#### Data to use
####

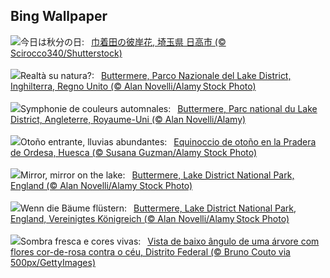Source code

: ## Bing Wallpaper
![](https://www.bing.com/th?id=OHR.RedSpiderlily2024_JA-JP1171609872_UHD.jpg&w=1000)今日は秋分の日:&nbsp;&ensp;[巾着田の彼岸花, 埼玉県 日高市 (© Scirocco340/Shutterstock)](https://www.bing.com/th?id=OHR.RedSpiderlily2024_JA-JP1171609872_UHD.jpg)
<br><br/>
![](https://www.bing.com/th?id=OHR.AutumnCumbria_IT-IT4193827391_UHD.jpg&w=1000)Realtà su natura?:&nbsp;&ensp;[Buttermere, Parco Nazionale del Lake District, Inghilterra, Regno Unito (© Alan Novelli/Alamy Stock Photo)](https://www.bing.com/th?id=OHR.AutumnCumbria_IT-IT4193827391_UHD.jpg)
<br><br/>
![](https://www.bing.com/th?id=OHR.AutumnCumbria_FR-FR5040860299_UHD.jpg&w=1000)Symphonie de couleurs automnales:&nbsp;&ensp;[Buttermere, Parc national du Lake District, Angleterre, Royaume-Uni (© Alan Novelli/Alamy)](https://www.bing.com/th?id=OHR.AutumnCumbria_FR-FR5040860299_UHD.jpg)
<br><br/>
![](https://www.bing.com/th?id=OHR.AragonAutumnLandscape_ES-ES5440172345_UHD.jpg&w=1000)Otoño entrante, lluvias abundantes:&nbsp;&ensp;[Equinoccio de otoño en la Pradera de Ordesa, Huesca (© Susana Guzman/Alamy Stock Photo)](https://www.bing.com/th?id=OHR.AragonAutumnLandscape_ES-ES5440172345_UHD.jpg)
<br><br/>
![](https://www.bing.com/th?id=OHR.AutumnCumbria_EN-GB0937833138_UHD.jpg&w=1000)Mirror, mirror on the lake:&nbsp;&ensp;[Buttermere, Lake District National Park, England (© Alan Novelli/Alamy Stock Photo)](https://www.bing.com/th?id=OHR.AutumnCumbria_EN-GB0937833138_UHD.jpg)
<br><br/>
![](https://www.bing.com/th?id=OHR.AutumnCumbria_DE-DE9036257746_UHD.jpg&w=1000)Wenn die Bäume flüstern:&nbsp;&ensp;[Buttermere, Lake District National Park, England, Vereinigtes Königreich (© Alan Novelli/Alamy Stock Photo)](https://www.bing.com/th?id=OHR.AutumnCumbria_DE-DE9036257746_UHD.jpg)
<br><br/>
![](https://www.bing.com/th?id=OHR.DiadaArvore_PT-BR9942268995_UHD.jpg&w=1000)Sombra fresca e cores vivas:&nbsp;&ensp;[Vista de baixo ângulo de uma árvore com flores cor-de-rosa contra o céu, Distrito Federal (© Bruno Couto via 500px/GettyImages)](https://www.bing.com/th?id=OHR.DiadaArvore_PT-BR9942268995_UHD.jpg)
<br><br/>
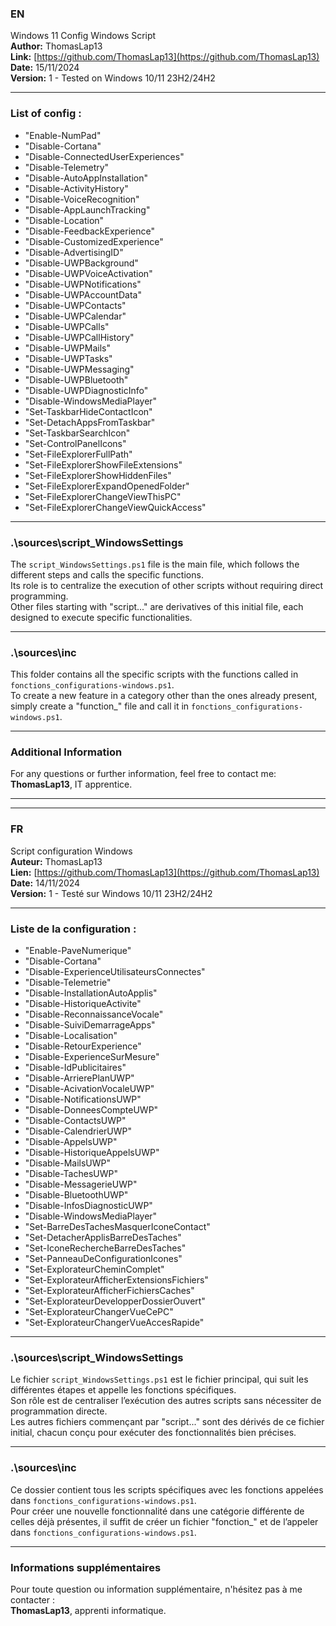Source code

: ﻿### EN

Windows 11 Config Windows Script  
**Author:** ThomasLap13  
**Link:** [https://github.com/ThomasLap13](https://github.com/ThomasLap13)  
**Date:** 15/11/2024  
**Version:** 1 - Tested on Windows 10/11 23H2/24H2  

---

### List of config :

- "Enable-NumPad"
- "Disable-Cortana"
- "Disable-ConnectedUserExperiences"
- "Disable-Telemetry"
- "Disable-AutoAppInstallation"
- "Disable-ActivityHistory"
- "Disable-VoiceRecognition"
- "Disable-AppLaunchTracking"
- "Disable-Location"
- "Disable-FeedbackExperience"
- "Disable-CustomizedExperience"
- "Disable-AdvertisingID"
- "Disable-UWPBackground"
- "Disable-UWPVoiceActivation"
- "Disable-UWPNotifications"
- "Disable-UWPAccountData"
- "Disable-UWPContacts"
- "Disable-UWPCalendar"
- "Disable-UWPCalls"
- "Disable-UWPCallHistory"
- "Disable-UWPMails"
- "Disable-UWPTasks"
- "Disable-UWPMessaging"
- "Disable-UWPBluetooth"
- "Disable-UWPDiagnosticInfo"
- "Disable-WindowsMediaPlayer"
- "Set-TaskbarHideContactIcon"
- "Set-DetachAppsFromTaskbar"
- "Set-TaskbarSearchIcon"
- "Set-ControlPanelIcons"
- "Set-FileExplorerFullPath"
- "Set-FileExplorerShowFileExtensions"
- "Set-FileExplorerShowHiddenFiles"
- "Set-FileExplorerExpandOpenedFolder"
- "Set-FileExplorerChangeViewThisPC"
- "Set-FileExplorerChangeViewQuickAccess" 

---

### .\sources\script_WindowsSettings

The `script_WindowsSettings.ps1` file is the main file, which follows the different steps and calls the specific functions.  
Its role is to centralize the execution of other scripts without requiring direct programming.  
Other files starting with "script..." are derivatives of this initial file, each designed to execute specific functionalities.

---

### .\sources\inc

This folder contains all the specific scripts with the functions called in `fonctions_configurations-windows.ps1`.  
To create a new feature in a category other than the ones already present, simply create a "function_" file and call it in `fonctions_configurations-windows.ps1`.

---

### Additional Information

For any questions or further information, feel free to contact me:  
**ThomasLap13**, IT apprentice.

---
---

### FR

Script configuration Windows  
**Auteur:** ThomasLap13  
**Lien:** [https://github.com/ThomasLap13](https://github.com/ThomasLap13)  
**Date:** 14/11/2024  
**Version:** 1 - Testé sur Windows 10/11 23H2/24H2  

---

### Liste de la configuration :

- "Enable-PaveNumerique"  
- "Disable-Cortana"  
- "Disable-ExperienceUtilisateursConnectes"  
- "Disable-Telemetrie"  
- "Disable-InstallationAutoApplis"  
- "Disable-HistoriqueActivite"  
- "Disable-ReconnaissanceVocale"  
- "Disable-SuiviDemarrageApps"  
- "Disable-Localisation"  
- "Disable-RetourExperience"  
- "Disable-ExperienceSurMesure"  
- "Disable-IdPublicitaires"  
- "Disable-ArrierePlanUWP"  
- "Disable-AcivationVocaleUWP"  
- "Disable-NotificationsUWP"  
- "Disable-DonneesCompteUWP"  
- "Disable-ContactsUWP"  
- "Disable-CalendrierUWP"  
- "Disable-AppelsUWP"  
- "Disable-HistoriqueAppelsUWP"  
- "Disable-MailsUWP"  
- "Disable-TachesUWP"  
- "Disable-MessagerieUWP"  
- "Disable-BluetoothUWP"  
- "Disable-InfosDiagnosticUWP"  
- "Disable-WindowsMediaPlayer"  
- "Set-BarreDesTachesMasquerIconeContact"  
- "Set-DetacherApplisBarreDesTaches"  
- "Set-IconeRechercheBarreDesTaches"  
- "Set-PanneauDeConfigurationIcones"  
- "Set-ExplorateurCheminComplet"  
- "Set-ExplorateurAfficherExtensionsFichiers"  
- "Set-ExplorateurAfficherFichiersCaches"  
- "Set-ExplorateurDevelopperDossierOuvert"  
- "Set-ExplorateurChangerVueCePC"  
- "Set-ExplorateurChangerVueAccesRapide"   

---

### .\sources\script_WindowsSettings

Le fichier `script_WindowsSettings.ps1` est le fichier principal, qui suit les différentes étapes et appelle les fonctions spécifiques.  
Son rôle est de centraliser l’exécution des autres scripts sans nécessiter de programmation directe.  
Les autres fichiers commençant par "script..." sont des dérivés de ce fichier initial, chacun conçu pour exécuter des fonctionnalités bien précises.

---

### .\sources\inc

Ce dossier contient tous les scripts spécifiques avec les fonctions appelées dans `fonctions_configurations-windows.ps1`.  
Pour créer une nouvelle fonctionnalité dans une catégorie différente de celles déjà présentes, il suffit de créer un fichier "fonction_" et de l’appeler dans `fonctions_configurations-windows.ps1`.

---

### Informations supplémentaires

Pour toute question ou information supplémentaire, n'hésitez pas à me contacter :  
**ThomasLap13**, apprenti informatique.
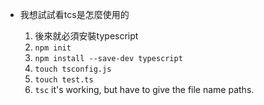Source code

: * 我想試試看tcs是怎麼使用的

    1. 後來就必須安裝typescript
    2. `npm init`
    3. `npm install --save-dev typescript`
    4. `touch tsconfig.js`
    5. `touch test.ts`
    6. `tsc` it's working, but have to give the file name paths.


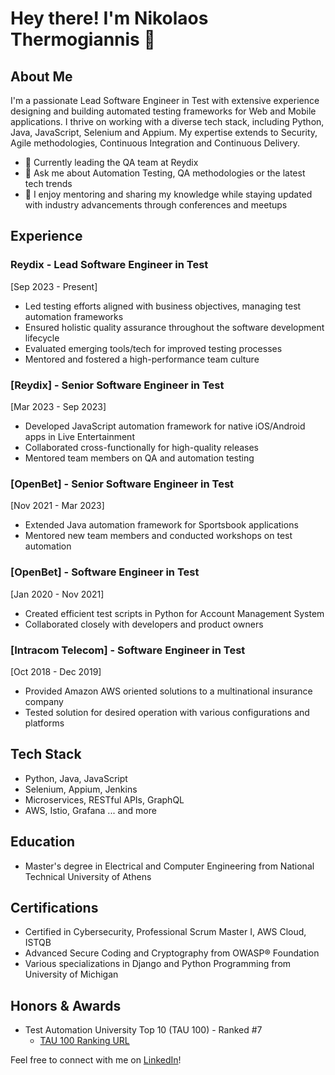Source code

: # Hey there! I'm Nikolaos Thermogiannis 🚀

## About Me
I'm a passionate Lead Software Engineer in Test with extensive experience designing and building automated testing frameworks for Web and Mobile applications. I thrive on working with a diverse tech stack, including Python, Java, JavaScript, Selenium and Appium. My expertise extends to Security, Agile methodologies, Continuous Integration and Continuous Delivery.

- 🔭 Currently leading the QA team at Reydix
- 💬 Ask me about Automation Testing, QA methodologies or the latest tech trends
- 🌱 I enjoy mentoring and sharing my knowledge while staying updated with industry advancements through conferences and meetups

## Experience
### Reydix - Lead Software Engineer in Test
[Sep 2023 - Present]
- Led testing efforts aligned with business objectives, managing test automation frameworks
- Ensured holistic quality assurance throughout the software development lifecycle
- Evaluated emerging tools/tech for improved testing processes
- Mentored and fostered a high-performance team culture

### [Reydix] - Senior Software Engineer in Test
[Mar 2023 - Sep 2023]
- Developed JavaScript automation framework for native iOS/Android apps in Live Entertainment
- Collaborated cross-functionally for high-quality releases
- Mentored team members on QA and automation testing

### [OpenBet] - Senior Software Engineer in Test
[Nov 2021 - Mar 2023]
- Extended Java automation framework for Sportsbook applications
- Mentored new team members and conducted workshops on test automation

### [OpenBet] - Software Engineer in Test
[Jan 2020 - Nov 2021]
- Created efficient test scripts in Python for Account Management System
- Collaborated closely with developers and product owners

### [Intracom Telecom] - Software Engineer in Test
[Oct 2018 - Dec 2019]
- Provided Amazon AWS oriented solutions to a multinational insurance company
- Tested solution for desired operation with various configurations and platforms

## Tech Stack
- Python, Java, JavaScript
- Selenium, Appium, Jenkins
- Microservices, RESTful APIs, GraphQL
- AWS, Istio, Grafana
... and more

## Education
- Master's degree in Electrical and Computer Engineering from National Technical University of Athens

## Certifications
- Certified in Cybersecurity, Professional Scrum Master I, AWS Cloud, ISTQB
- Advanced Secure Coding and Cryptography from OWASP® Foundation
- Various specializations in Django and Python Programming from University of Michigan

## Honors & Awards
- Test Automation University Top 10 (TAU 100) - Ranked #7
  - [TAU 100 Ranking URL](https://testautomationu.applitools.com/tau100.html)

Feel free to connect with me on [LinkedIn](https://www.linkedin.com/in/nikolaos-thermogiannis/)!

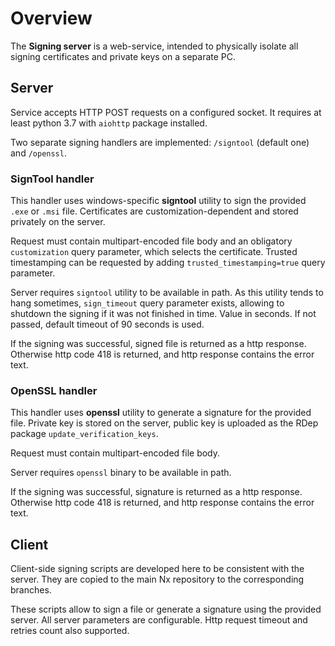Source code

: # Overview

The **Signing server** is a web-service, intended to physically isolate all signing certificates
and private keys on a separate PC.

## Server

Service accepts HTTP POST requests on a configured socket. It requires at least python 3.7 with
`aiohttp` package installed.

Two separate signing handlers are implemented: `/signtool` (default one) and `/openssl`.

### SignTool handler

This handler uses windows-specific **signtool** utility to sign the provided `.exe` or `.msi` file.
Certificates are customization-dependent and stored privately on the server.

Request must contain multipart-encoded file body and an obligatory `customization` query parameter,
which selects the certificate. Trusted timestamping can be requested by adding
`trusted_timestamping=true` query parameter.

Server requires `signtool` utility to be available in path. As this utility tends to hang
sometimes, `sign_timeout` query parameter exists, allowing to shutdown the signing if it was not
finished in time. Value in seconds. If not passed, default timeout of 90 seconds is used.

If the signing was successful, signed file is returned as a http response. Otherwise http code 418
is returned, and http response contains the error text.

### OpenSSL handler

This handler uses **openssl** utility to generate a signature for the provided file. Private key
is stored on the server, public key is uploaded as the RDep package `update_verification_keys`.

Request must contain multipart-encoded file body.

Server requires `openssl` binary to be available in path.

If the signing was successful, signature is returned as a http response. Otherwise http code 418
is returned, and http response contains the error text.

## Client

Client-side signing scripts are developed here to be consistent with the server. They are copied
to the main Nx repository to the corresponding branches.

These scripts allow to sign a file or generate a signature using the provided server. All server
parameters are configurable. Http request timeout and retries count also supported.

####

Go line by line through the records and copy those that contain the word "University".

#### The completed task
- Master's degree in Electrical and Computer Engineering from National Technical University of Athens
- Various specializations in Django and Python Programming from University of Michigan
- Test Automation University Top 10 (TAU 100) - Ranked #7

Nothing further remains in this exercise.